Exercise brief:
Look through the lines below and copy each one that includes "constant".

======== Records supplied ========

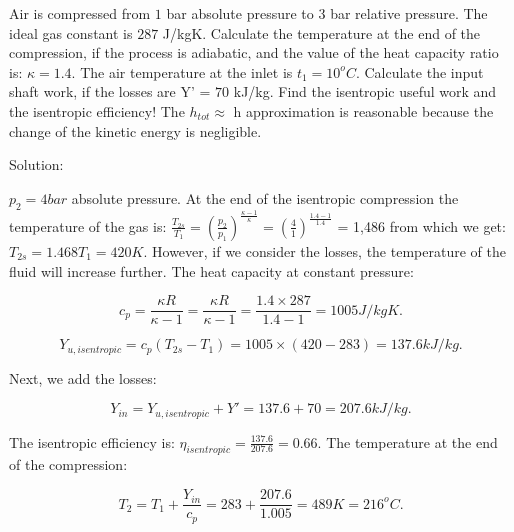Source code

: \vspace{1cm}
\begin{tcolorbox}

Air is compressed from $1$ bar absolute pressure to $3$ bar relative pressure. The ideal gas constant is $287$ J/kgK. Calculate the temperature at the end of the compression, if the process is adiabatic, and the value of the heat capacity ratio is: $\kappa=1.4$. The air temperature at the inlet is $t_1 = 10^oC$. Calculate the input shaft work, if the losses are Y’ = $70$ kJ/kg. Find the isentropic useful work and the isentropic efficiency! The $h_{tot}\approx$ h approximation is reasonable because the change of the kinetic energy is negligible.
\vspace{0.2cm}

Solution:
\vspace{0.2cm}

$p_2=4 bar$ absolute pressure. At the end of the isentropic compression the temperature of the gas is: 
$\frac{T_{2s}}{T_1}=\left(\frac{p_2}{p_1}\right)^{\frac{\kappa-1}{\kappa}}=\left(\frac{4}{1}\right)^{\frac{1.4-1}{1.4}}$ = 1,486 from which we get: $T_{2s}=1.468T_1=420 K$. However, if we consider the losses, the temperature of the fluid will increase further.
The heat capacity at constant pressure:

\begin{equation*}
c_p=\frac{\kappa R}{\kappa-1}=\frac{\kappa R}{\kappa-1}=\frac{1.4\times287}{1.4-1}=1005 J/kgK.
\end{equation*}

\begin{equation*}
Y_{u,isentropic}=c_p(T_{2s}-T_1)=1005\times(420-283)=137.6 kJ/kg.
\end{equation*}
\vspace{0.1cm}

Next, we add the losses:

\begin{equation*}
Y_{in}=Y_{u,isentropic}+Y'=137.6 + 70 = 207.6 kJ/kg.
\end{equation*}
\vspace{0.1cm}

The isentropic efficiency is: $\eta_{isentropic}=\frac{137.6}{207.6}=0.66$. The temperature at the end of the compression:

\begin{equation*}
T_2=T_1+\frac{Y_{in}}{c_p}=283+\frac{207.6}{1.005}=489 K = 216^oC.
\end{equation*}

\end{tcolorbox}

========
======== Records supplied ========

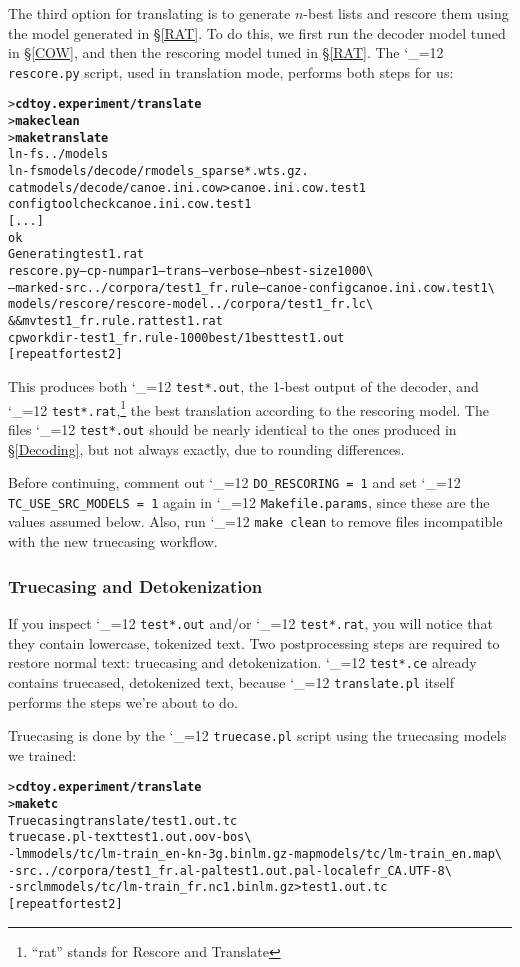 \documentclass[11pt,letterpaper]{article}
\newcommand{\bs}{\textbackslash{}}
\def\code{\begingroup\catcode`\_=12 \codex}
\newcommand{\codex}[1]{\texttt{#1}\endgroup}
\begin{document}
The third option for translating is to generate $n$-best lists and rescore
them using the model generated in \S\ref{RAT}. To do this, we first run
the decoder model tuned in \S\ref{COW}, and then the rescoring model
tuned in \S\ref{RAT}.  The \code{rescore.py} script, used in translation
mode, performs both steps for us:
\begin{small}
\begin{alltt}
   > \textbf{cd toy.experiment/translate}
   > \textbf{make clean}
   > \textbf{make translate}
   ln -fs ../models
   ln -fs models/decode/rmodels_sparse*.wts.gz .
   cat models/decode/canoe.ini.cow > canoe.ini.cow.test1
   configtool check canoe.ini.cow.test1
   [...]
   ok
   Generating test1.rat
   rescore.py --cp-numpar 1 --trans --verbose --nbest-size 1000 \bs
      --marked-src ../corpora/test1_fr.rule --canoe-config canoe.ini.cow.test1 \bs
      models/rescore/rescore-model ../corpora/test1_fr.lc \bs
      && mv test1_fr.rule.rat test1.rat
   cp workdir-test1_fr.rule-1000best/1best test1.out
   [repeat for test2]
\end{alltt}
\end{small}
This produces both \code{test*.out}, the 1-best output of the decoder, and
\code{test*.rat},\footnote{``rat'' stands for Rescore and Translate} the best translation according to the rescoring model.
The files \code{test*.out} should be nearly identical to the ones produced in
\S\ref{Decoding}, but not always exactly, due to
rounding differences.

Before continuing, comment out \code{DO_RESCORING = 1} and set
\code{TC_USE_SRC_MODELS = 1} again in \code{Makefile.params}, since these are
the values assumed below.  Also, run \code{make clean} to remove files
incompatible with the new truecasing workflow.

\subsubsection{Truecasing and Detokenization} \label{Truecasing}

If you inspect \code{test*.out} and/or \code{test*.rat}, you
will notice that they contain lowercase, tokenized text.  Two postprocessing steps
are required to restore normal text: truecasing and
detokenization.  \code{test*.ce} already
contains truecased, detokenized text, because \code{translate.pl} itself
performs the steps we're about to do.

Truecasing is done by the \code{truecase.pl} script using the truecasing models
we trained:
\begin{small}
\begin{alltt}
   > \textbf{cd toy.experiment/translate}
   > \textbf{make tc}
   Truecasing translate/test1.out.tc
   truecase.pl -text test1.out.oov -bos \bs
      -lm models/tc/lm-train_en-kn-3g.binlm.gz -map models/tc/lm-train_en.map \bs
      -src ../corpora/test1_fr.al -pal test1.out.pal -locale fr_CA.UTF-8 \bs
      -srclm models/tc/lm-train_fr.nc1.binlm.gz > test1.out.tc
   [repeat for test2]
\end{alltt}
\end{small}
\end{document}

========
======== Records supplied ========

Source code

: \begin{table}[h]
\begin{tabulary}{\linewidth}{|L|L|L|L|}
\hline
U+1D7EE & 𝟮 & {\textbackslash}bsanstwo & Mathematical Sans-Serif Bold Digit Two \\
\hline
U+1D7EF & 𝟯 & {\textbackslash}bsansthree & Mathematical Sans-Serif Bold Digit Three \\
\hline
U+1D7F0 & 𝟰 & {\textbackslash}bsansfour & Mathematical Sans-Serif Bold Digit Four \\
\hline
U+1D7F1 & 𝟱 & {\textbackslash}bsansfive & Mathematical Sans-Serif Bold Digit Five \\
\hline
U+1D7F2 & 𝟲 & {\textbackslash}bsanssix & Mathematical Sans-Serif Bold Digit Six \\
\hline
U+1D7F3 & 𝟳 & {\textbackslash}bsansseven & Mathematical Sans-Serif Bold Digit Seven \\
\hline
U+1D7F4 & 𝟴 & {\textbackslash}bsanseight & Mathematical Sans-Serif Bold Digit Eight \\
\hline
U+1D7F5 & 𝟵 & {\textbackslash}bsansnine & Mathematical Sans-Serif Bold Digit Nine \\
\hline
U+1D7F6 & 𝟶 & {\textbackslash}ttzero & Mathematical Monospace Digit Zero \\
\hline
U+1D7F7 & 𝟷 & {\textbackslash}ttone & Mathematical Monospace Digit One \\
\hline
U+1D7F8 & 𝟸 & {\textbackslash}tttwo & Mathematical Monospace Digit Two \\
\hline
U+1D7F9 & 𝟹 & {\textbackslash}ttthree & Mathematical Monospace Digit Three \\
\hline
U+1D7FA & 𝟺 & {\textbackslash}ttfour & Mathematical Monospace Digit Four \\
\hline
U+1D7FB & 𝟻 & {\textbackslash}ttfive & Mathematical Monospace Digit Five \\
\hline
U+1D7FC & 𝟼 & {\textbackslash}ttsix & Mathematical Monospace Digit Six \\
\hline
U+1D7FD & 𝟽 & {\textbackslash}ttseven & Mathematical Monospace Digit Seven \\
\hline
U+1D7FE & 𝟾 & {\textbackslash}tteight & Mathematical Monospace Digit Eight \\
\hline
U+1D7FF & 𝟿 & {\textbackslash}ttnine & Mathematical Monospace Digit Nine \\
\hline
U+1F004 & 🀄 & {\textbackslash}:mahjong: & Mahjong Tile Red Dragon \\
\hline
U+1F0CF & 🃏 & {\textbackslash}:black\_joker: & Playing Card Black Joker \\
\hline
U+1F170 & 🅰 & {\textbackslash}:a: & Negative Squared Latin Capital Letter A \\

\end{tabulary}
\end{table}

========

Response below:
Air is compressed from $1$ bar absolute pressure to $3$ bar relative pressure. The ideal gas constant is $287$ J/kgK. Calculate the temperature at the end of the compression, if the process is adiabatic, and the value of the heat capacity ratio is: $\kappa=1.4$. The air temperature at the inlet is $t_1 = 10^oC$. Calculate the input shaft work, if the losses are Y’ = $70$ kJ/kg. Find the isentropic useful work and the isentropic efficiency! The $h_{tot}\approx$ h approximation is reasonable because the change of the kinetic energy is negligible.
The heat capacity at constant pressure:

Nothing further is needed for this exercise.